Из окошечка неприятно пахнуло расплавленным сыром. К розовой щеке повара прилепился маленький листик петрушки.
— Да! — сказал Ник. — Еще пару чашечек… У вас на лице…
Он хотел весело пошутить, хотел взбодрить себя. Он уже понял, что не пойдут они по турбазе заглядывать в
«Мы уйдем, ничего не сделав. Мы не сможем даже осмотреться. Здесь знают каждое лицо. Здесь очень мало народу. Нас уже заметили!»
Он хотел сказать повару про листок петрушки, прилепившийся к щеке, сказать как-нибудь поострее, по-грузински весело, и вдруг слова застряли в горле.
— Оружие… Кругом оружие… Зачем вам столько оружия? — Голос Миры прозвучал прямо за спиной.
Ник обернулся. Мира уже сидела за столиком. Рядом с ней устраивались еще двое. Третий, бритый наголо коротышка в белых брюках и белой рубашке, приплясывал рядом.
— Кофе? Хачапури?
— Только воды! — сказала Мира и подмигнула Нику. — Холодной. Стакан ледяной родниковой воды!
— Думаю, нет! Тут нет родниковой, — сказал коротышка.
— Принеси даме родниковой! — велел один из верзил, присевший рядом с Мирой и бросивший свой автомат на каменный пол. — Ну пусть это будет «пепси»? — он обращался уже к Мире, развязный, небритый, огромный зверь. — Не будем мучить Йорика. Ну скажи, где ему взять родниковой? Пусть это будет «пепси»!
— Фазиль, от тебя порохом воняет! — сказала Мира и отпихнула верзилу. — Ладно, пусть «пепси», только не дыши на меня. Ты что, порох жевал? У тебя изо рта порохом воняет?
— Не-е-т! — верзила чуть не свалился со стула от хохота. — Не-е-т! Это от рук, наверно, пахнет… — он покрутил над круглым пустым столом огромные багровые кисти рук. — От них!

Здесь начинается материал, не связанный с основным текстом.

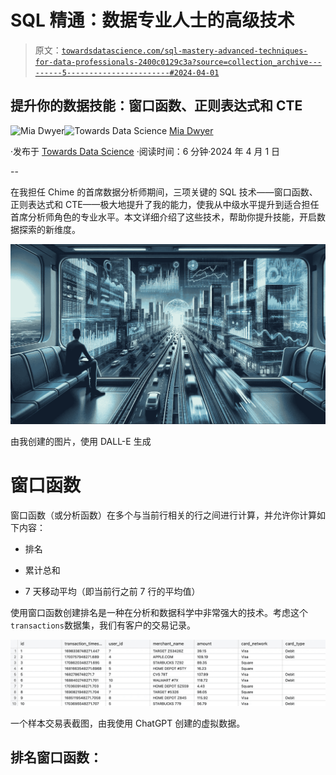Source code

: # SQL 精通：数据专业人士的高级技术

> 原文：[`towardsdatascience.com/sql-mastery-advanced-techniques-for-data-professionals-2400c0129c3a?source=collection_archive---------5-----------------------#2024-04-01`](https://towardsdatascience.com/sql-mastery-advanced-techniques-for-data-professionals-2400c0129c3a?source=collection_archive---------5-----------------------#2024-04-01)

## 提升你的数据技能：窗口函数、正则表达式和 CTE

[](https://medium.com/@mia_dwyer?source=post_page---byline--2400c0129c3a--------------------------------)![Mia Dwyer](https://medium.com/@mia_dwyer?source=post_page---byline--2400c0129c3a--------------------------------)[](https://towardsdatascience.com/?source=post_page---byline--2400c0129c3a--------------------------------)![Towards Data Science](https://towardsdatascience.com/?source=post_page---byline--2400c0129c3a--------------------------------) [Mia Dwyer](https://medium.com/@mia_dwyer?source=post_page---byline--2400c0129c3a--------------------------------)

·发布于 [Towards Data Science](https://towardsdatascience.com/?source=post_page---byline--2400c0129c3a--------------------------------) ·阅读时间：6 分钟·2024 年 4 月 1 日

--

在我担任 Chime 的首席数据分析师期间，三项关键的 SQL 技术——窗口函数、正则表达式和 CTE——极大地提升了我的能力，使我从中级水平提升到适合担任首席分析师角色的专业水平。本文详细介绍了这些技术，帮助你提升技能，开启数据探索的新维度。

![](img/f0754cfef5324511c0de5e06d3c78ab9.png)

由我创建的图片，使用 DALL-E 生成

# 窗口函数

窗口函数（或分析函数）在多个与当前行相关的行之间进行计算，并允许你计算如下内容：

+   排名

+   累计总和

+   7 天移动平均（即当前行之前 7 行的平均值）

使用窗口函数创建排名是一种在分析和数据科学中非常强大的技术。考虑这个`transactions`数据集，我们有客户的交易记录。

![](img/ea81295ee39632c2902a3acdfbb06698.png)

一个样本交易表截图，由我使用 ChatGPT 创建的虚拟数据。

## 排名窗口函数：
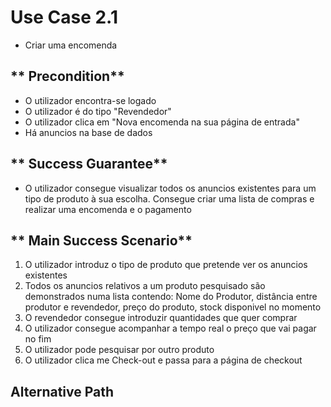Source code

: # Use Case 2.1

* Criar uma encomenda

## ** Precondition** 

* O utilizador encontra-se logado
* O utilizador é do tipo "Revendedor"
* O utilizador clica em "Nova encomenda na sua página de entrada"
* Há anuncios na base de dados 


## ** Success Guarantee**

* O utilizador consegue visualizar todos os anuncios existentes para um tipo de produto à sua escolha. Consegue criar uma lista de compras e realizar uma encomenda e o pagamento

## ** Main Success Scenario**

1. O utilizador introduz o tipo de produto que pretende ver os anuncios existentes
2. Todos os anuncios relativos a um produto pesquisado são demonstrados numa lista contendo: Nome do Produtor, distância entre produtor e revendedor, preço do produto, stock disponivel no momento
3. O revendedor consegue introduzir quantidades que quer comprar
4. O utilizador consegue acompanhar a tempo real o preço que vai pagar no fim
5. O utilizador pode pesquisar por outro produto
6. O utilizador clica me Check-out e passa para a página de checkout

## Alternative Path
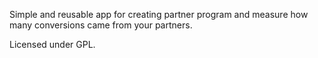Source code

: Simple and reusable app for creating partner program and measure how many conversions came from your partners.

Licensed under GPL.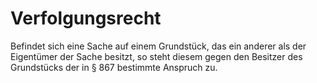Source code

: # Verfolgungsrecht

Befindet sich eine Sache auf einem Grundstück, das ein anderer als der Eigentümer der Sache besitzt, so steht diesem gegen den Besitzer des Grundstücks der in § 867 bestimmte Anspruch zu. 

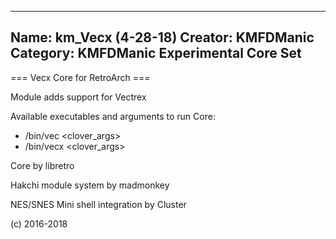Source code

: -----------------------
Name: km_Vecx (4-28-18)
Creator: KMFDManic
Category: KMFDManic Experimental Core Set
-----------------------
=== Vecx Core for RetroArch ===

Module adds support for Vectrex

Available executables and arguments to run Core:
- /bin/vec <rom> <clover_args>
- /bin/vecx <rom> <clover_args>

Core by libretro

Hakchi module system by madmonkey

NES/SNES Mini shell integration by Cluster

(c) 2016-2018
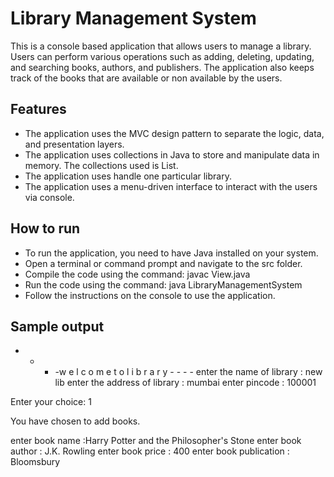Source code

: # Library Management System

This is a console based application that allows users to manage a library. Users can perform various operations such as adding, deleting, updating, and searching books, authors, and publishers. The application also keeps track of the books that are available or non available by the users.

## Features

- The application uses the MVC design pattern to separate the logic, data, and presentation layers.
- The application uses collections in Java to store and manipulate data in memory. The collections used is List.
- The application uses handle one particular library.
- The application uses a menu-driven interface to interact with the users via console.

## How to run

- To run the application, you need to have Java installed on your system.
- Open a terminal or command prompt and navigate to the src folder.
- Compile the code using the command: javac View.java
- Run the code using the command: java LibraryManagementSystem
- Follow the instructions on the console to use the application.

## Sample output

- - - -w e l c o m e  t o  l i b r a r y - - - -
enter the name of library : 
new lib
enter the address of library : 
mumbai
enter pincode : 
100001


Enter your choice: 1

You have chosen to add books.

enter book name :Harry Potter and the Philosopher's Stone
enter book author : J.K. Rowling
enter book price : 400
enter book publication : Bloomsbury

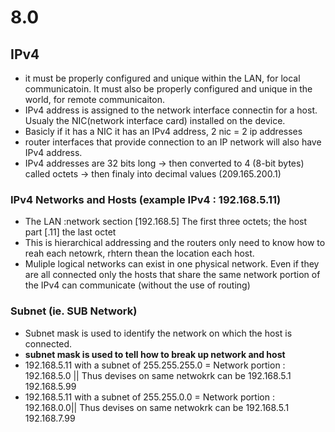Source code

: # 8.0
## IPv4
- it must be properly configured and unique within the LAN, for local communicatoin. It must also be properly configured and unique in the world,
for remote communicaiton.
- IPv4 address is assigned to the network interface connectin for a host. Usualy the NIC(network interface card) installed on the device.
- Basicly if it has a NIC it has an IPv4 address, 2 nic = 2 ip addresses
- router interfaces that provide connection to an IP network will also have IPv4 address.
- IPv4 addresses are 32 bits long -> then converted to 4 (8-bit bytes) called octets -> then finaly into decimal values (209.165.200.1)

### IPv4 Networks and Hosts (example IPv4 : 192.168.5.11)
- The LAN :network section [192.168.5] The first three octets;  the host part [.11] the last octet
- This is hierarchical addressing and the routers only need to know how to reah each netowrk, rhtern thean the location each host.
- Muliple logical networks can exist in one physical network. Even if they are all connected only the hosts that share the same network portion
of the IPv4 can communicate (without the use of routing)
### Subnet (ie. SUB Network)
- Subnet mask is used to identify the network on which the host is connected.
- **subnet mask is used to tell how to break up network and host**
 - 192.168.5.11 with a subnet of 255.255.255.0 = Network portion : 192.168.5.0 || Thus devises on same netwokrk can be 192.168.5.1 192.168.5.99 
 - 192.168.5.11 with a subnet of 255.255.0.0 = Network portion : 192.168.0.0|| Thus devises on same netwokrk can be 192.168.5.1 192.168.7.99 
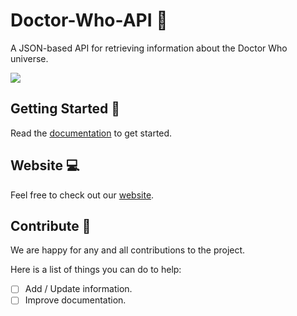 # Doctor-Who-API :large_blue_diamond:
A JSON-based API for retrieving information about the Doctor Who universe.

<img src="https://wallpapercave.com/wp/4CGjOpV.jpg">
<br>

## Getting Started :hatching_chick:
Read the [documentation](https://doctorwhoapi.cyclic.app/documentation) to get started.

## Website :computer:
Feel free to check out our [website](https://doctorwhoapi.cyclic.app).

## Contribute :gift:
We are happy for any and all contributions to the project.

Here is a list of things you can do to help:
- [ ] Add / Update information.
- [ ] Improve documentation.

— Так я не понял, что вы хотите? — спросил повар в окошечке. Ник поднял фотоаппарат, направил его на Миру, так, чтобы в объектив попало побольше людей и, не успев осознать своего действия, нажал на спуск. Ответная реакция оказалась моментальной. Лысый Йорик прыгнул и ударом маленького кулака выбил аппарат из руки. Рубашка на Йорике забралась белой складкой, а на морде, оказавшейся прямо перед Ником, прорезался неприятный оскал.
— Не надо панорамировать! — вылезли из оскала русские слова. — Уйди отсюда… Мальчик!
10
Жарким оранжевым маревом лежало на лице солнце, по закрытым векам бродили тени. Голоса пляжа звучали, как через толстый ватный фильтр, отдаленные, глухие, такие знакомые. В основном это были русские голоса.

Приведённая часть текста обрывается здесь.